Man's family seeks justice after paramedics charged with his murder: "They treated my son like he was an animal"
Earl Moore Jr.'s family is vowing to make sure the two Illinois paramedics charged with his death are held accountable.
"They treated my son like he was an animal," his mother, Rosena Washington, said Thursday.
Their legal team, including civil rights attorney Ben Crump, filed a wrongful death lawsuit Thursday against the paramedics, Peggy Finley and Peter Cadigan, as well as their employer, Lifestar Ambulance Service.
On the same day, the paramedics appeared in court, via video link from jail, on charges of first-degree murder. They're accused of killing 35-year old Moore last month by strapping him so tightly facedown on a stretcher that he suffocated.
Police body camera video captured Finley and Cadigan responding to Moore's home in Springfield after he called 911.
"Sit up. Sit up. Now," Finley is heard saying in the video. "I am not playing with you tonight.

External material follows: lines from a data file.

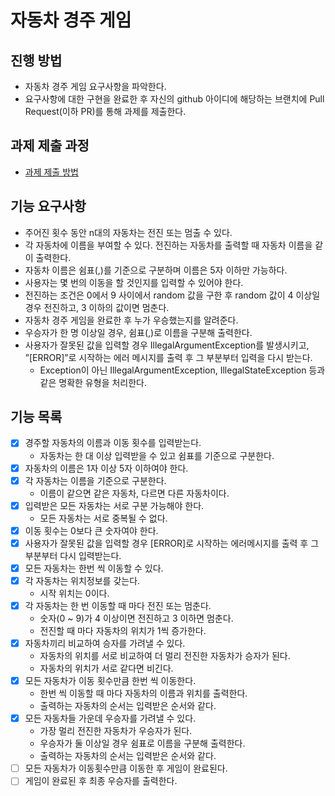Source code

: # 자동차 경주 게임
## 진행 방법
* 자동차 경주 게임 요구사항을 파악한다.
* 요구사항에 대한 구현을 완료한 후 자신의 github 아이디에 해당하는 브랜치에 Pull Request(이하 PR)를 통해 과제를 제출한다.

## 과제 제출 과정
* [과제 제출 방법](https://github.com/next-step/nextstep-docs/tree/master/precourse)

## 기능 요구사항
* 주어진 횟수 동안 n대의 자동차는 전진 또는 멈출 수 있다.
* 각 자동차에 이름을 부여할 수 있다. 전진하는 자동차를 출력할 때 자동차 이름을 같이 출력한다.
* 자동차 이름은 쉼표(,)를 기준으로 구분하며 이름은 5자 이하만 가능하다.
* 사용자는 몇 번의 이동을 할 것인지를 입력할 수 있어야 한다.
* 전진하는 조건은 0에서 9 사이에서 random 값을 구한 후 random 값이 4 이상일 경우 전진하고, 3 이하의 값이면 멈춘다.
* 자동차 경주 게임을 완료한 후 누가 우승했는지를 알려준다.
* 우승자가 한 명 이상일 경우, 쉼표(,)로 이름을 구분해 출력한다.
* 사용자가 잘못된 값을 입력할 경우 IllegalArgumentException를 발생시키고, ”[ERROR]”로 시작하는 에러 메시지를 출력 후 그 부분부터 입력을 다시 받는다. 
  * Exception이 아닌 IllegalArgumentException, IllegalStateException 등과 같은 명확한 유형을 처리한다.

## 기능 목록
- [x] 경주할 자동차의 이름과 이동 횟수를 입력받는다.
  - 자동차는 한 대 이상 입력받을 수 있고 쉼표를 기준으로 구분한다.
- [x] 자동차의 이름은 1자 이상 5자 이하여야 한다.
- [x] 각 자동차는 이름을 기준으로 구분한다.
  - 이름이 같으면 같은 자동차, 다르면 다른 자동차이다.
- [x] 입력받은 모든 자동차는 서로 구분 가능해야 한다.
  - 모든 자동차는 서로 중복될 수 없다.
- [x] 이동 횟수는 0보다 큰 숫자여야 한다.
- [x] 사용자가 잘못된 값을 입력할 경우 [ERROR]로 시작하는 에러메시지를 출력 후 그 부분부터 다시 입력받는다.
- [x] 모든 자동차는 한번 씩 이동할 수 있다.
- [x] 각 자동차는 위치정보를 갖는다.
  - 시작 위치는 0이다.
- [x] 각 자동차는 한 번 이동할 때 마다 전진 또는 멈춘다.
  - 숫자(0 ~ 9)가 4 이상이면 전진하고 3 이하면 멈춘다.
  - 전진할 때 마다 자동차의 위치가 1씩 증가한다.
- [x] 자동차끼리 비교하여 승자를 가려낼 수 있다.
  - 자동차의 위치를 서로 비교하여 더 멀리 전진한 자동차가 승자가 된다.
  - 자동차의 위치가 서로 같다면 비긴다.
- [x] 모든 자동차가 이동 횟수만큼 한번 씩 이동한다.
  - 한번 씩 이동할 때 마다 자동차의 이름과 위치를 출력한다.
  - 출력하는 자동차의 순서는 입력받은 순서와 같다.
- [x] 모든 자동차들 가운데 우승자를 가려낼 수 있다.
  - 가장 멀리 전진한 자동차가 우승자가 된다.
  - 우승자가 둘 이상일 경우 쉼표로 이름을 구분해 출력한다.
  - 출력하는 자동차의 순서는 입력받은 순서와 같다.
- [ ] 모든 자동차가 이동횟수만큼 이동한 후 게임이 완료된다.
- [ ] 게임이 완료된 후 최종 우승자를 출력한다.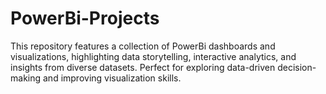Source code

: # PowerBi-Projects
This repository features a collection of PowerBi dashboards and visualizations, highlighting data storytelling, interactive analytics, and insights from diverse datasets. Perfect for exploring data-driven decision-making and improving visualization skills.
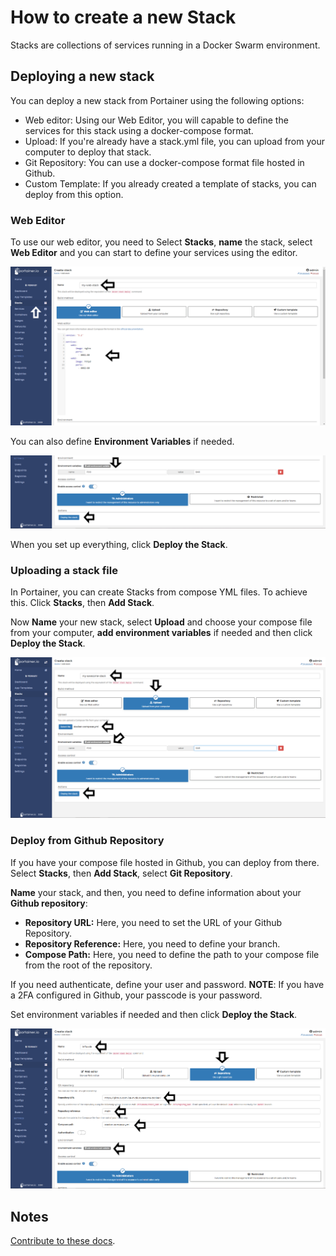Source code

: # How to create a new Stack

Stacks are collections of services running in a Docker Swarm environment.

## Deploying a new stack

You can deploy a new stack from Portainer using the following options:

* Web editor: Using our Web Editor, you will capable to define the services for this stack using a docker-compose format. 
* Upload: If you're already have a stack.yml file, you can upload from your computer to deploy that stack.
* Git Repository: You can use a docker-compose format file hosted in Github.
* Custom Template: If you already created a template of stacks, you can deploy from this option. 

### Web Editor

To use our web editor, you need to Select <b>Stacks</b>, <b>name</b> the stack, select <b>Web Editor</b> and you can start to define your services using the editor. 

![create](assets/create-1.png)

You can also define <b>Environment Variables</b> if needed. 

![create](assets/create-2.png)

When you set up everything, click <b>Deploy the Stack</b>.

### Uploading a stack file

In Portainer, you can create Stacks from compose YML files. To achieve this. Click <b>Stacks</b>, then <b>Add Stack</b>.

Now <b>Name</b> your new stack, select <b>Upload</b> and choose your compose file from your computer, <b>add environment variables</b> if needed and then click <b>Deploy the Stack</b>.

![create](assets/create-3.png)

### Deploy from Github Repository

If you have your compose file hosted in Github, you can deploy from there. Select <b>Stacks</b>, then <b>Add Stack</b>, select <b>Git Repository</b>. 

<b>Name</b> your stack, and then, you need to define information about your <b>Github repository</b>:

* <b>Repository URL:</b> Here, you need to set the URL of your Github Repository.
* <b>Repository Reference:</b> Here, you need to define your branch.
* <b>Compose Path:</b> Here, you need to define the path to your compose file from the root of the repository.

If you need authenticate, define your user and password. <b>NOTE</b>: If you have a 2FA configured in Github, your passcode is your password. 

Set environment variables if needed and then click <b>Deploy the Stack</b>.

![create](assets/create-4.png)

## Notes

[Contribute to these docs](https://github.com/portainer/portainer-docs/blob/master/contributing.md).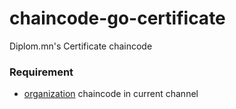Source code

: # chaincode-go-certificate
Diplom.mn's Certificate chaincode

### Requirement
- [organization](https://github.com/diplom-mn/chaincode-go-organization) chaincode in current channel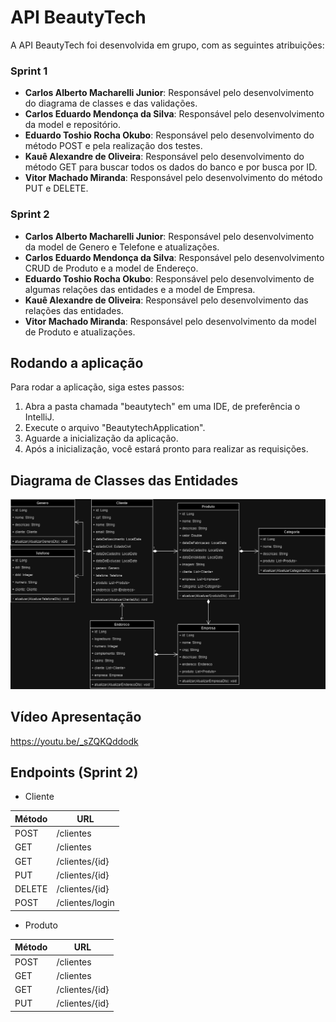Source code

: # API BeautyTech

A API BeautyTech foi desenvolvida em grupo, com as seguintes atribuições:

### Sprint 1
- **Carlos Alberto Macharelli Junior**: Responsável pelo desenvolvimento do diagrama de classes e das validações.
- **Carlos Eduardo Mendonça da Silva**: Responsável pelo desenvolvimento da model e repositório.
- **Eduardo Toshio Rocha Okubo**: Responsável pelo desenvolvimento do método POST e pela realização dos testes.
- **Kauê Alexandre de Oliveira**: Responsável pelo desenvolvimento do método GET para buscar todos os dados do banco e por busca por ID.
- **Vitor Machado Miranda**: Responsável pelo desenvolvimento do método PUT e DELETE.

### Sprint 2
- **Carlos Alberto Macharelli Junior**: Responsável pelo desenvolvimento da model de Genero e Telefone e atualizações.
- **Carlos Eduardo Mendonça da Silva**: Responsável pelo desenvolvimento CRUD de Produto e a model de Endereço.
- **Eduardo Toshio Rocha Okubo**: Responsável pelo desenvolvimento de algumas relações das entidades e a model de Empresa.
- **Kauê Alexandre de Oliveira**: Responsável pelo desenvolvimento das relações das entidades.
- **Vitor Machado Miranda**: Responsável pelo desenvolvimento da model de Produto e atualizações.

## Rodando a aplicação

Para rodar a aplicação, siga estes passos:

1. Abra a pasta chamada "beautytech" em uma IDE, de preferência o IntelliJ.
2. Execute o arquivo "BeautytechApplication".
3. Aguarde a inicialização da aplicação.
4. Após a inicialização, você estará pronto para realizar as requisições.

## Diagrama de Classes das Entidades

![Diagrama de classes das entidades do projeto](documentos/BeautyTech.drawio.png)

## Vídeo Apresentação

https://youtu.be/_sZQKQddodk

## Endpoints (Sprint 2)

- Cliente

| Método        | URL             |
| ------------- | --------------- |
| POST          | /clientes       |
| GET           | /clientes       |
| GET           | /clientes/{id}  |
| PUT           | /clientes/{id}  |
| DELETE        | /clientes/{id}  |
| POST          | /clientes/login |

- Produto

| Método        | URL            |
| ------------- | -------------- |
| POST          | /clientes      |
| GET           | /clientes      |
| GET           | /clientes/{id} |
| PUT           | /clientes/{id} |

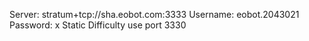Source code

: Server: stratum+tcp://sha.eobot.com:3333
Username: eobot.2043021
Password: x 
Static Difficulty use port 3330 

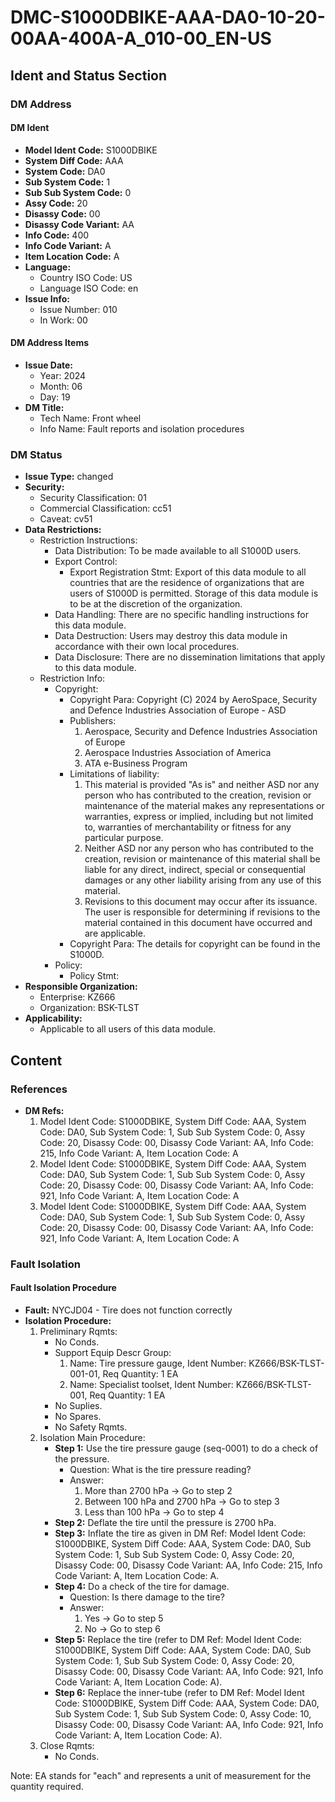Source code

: DMC-S1000DBIKE-AAA-DA0-10-20-00AA-400A-A_010-00_EN-US
==============================================

## Ident and Status Section
### DM Address
#### DM Ident
* **Model Ident Code:** S1000DBIKE
* **System Diff Code:** AAA
* **System Code:** DA0
* **Sub System Code:** 1
* **Sub Sub System Code:** 0
* **Assy Code:** 20
* **Disassy Code:** 00
* **Disassy Code Variant:** AA
* **Info Code:** 400
* **Info Code Variant:** A
* **Item Location Code:** A
* **Language:**
	+ Country ISO Code: US
	+ Language ISO Code: en
* **Issue Info:**
	+ Issue Number: 010
	+ In Work: 00

#### DM Address Items
* **Issue Date:**
	+ Year: 2024
	+ Month: 06
	+ Day: 19
* **DM Title:**
	+ Tech Name: Front wheel
	+ Info Name: Fault reports and isolation procedures

### DM Status
* **Issue Type:** changed
* **Security:**
	+ Security Classification: 01
	+ Commercial Classification: cc51
	+ Caveat: cv51
* **Data Restrictions:**
	+ Restriction Instructions:
		- Data Distribution: To be made available to all S1000D users.
		- Export Control:
			- Export Registration Stmt: Export of this data module to all countries that are the residence of organizations that are users of S1000D is permitted. Storage of this data module is to be at the discretion of the organization.
		- Data Handling: There are no specific handling instructions for this data module.
		- Data Destruction: Users may destroy this data module in accordance with their own local procedures.
		- Data Disclosure: There are no dissemination limitations that apply to this data module.
	+ Restriction Info:
		- Copyright:
			- Copyright Para:  Copyright (C) 2024 by AeroSpace, Security and Defence Industries Association of Europe - ASD
			- Publishers:
				1. Aerospace, Security and Defence Industries Association of Europe
				2. Aerospace Industries Association of America
				3. ATA e-Business Program
			- Limitations of liability:
				1. This material is provided "As is" and neither ASD nor any person who has contributed to the creation, revision or maintenance of the material makes any representations or warranties, express or implied, including but not limited to, warranties of merchantability or fitness for any particular purpose.
				2. Neither ASD nor any person who has contributed to the creation, revision or maintenance of this material shall be liable for any direct, indirect, special or consequential damages or any other liability arising from any use of this material.
				3. Revisions to this document may occur after its issuance. The user is responsible for determining if revisions to the material contained in this document have occurred and are applicable.
			- Copyright Para: The details for copyright can be found in the S1000D.
		- Policy:
			- Policy Stmt: 
* **Responsible Organization:**
	+ Enterprise: KZ666
	+ Organization: BSK-TLST
* **Applicability:**
	+ Applicable to all users of this data module.

## Content
### References
* **DM Refs:**
	1. Model Ident Code: S1000DBIKE, System Diff Code: AAA, System Code: DA0, Sub System Code: 1, Sub Sub System Code: 0, Assy Code: 20, Disassy Code: 00, Disassy Code Variant: AA, Info Code: 215, Info Code Variant: A, Item Location Code: A
	2. Model Ident Code: S1000DBIKE, System Diff Code: AAA, System Code: DA0, Sub System Code: 1, Sub Sub System Code: 0, Assy Code: 20, Disassy Code: 00, Disassy Code Variant: AA, Info Code: 921, Info Code Variant: A, Item Location Code: A
	3. Model Ident Code: S1000DBIKE, System Diff Code: AAA, System Code: DA0, Sub System Code: 1, Sub Sub System Code: 0, Assy Code: 20, Disassy Code: 00, Disassy Code Variant: AA, Info Code: 921, Info Code Variant: A, Item Location Code: A

### Fault Isolation
#### Fault Isolation Procedure
* **Fault:** NYCJD04 - Tire does not function correctly
* **Isolation Procedure:**
	1. Preliminary Rqmts:
		- No Conds.
		- Support Equip Descr Group:
			1. Name: Tire pressure gauge, Ident Number: KZ666/BSK-TLST-001-01, Req Quantity: 1 EA
			2. Name: Specialist toolset, Ident Number: KZ666/BSK-TLST-001, Req Quantity: 1 EA
		- No Suplies.
		- No Spares.
		- No Safety Rqmts.
	2. Isolation Main Procedure:
		- **Step 1:** Use the tire pressure gauge (seq-0001) to do a check of the pressure.
			+ Question: What is the tire pressure reading?
			+ Answer:
				1. More than 2700 hPa -> Go to step 2
				2. Between 100 hPa and 2700 hPa -> Go to step 3
				3. Less than 100 hPa -> Go to step 4
		- **Step 2:** Deflate the tire until the pressure is 2700 hPa.
		- **Step 3:** Inflate the tire as given in DM Ref: Model Ident Code: S1000DBIKE, System Diff Code: AAA, System Code: DA0, Sub System Code: 1, Sub Sub System Code: 0, Assy Code: 20, Disassy Code: 00, Disassy Code Variant: AA, Info Code: 215, Info Code Variant: A, Item Location Code: A.
		- **Step 4:** Do a check of the tire for damage.
			+ Question: Is there damage to the tire?
			+ Answer:
				1. Yes -> Go to step 5
				2. No -> Go to step 6
		- **Step 5:** Replace the tire (refer to DM Ref: Model Ident Code: S1000DBIKE, System Diff Code: AAA, System Code: DA0, Sub System Code: 1, Sub Sub System Code: 0, Assy Code: 20, Disassy Code: 00, Disassy Code Variant: AA, Info Code: 921, Info Code Variant: A, Item Location Code: A).
		- **Step 6:** Replace the inner-tube (refer to DM Ref: Model Ident Code: S1000DBIKE, System Diff Code: AAA, System Code: DA0, Sub System Code: 1, Sub Sub System Code: 0, Assy Code: 10, Disassy Code: 00, Disassy Code Variant: AA, Info Code: 921, Info Code Variant: A, Item Location Code: A).
	3. Close Rqmts:
		- No Conds.

Note: EA stands for "each" and represents a unit of measurement for the quantity required.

Sit up."
At one point, she is seen on camera dragging him across the floor. Once they were all outside, Cadigan appeared to place Moore on his stomach on a gurney.
The video raised serious concerns about the paramedics' response to the emergency. But both sides say the police video supports their case.
"When you look at that video, the reason it's so shocking is because they offer Earl no consideration," said Ben Crump, the Moore family's attorney.
W. Scott Hanken, Finley's attorney, said the video speaks for itself and proves his client did not commit a crime.
"It's tragic," Hanken said. "A lot of tragic things happen in life. They are not necessarily criminal, and this one of them."
Edward Unsell, who represents Cadigan, said, "I don't see where the probable cause exists that a crime has occurred."
"But ordinarily, even when you have such a tragedy as the death of Mr. Moore, ordinarily the venue for these would be, as Crump has filed, as a wrongful death case," Unsell said.
A defense attorney involved in the case told CBS News that if the prosecutors don't play the body camera video in a court hearing Thursday, the defense likely will.
As for the wrongful death suit, CBS News has reached out to Lifestar repeatedly for comment.
Cadigan and Finley remain behind bars, each on $1 million bond.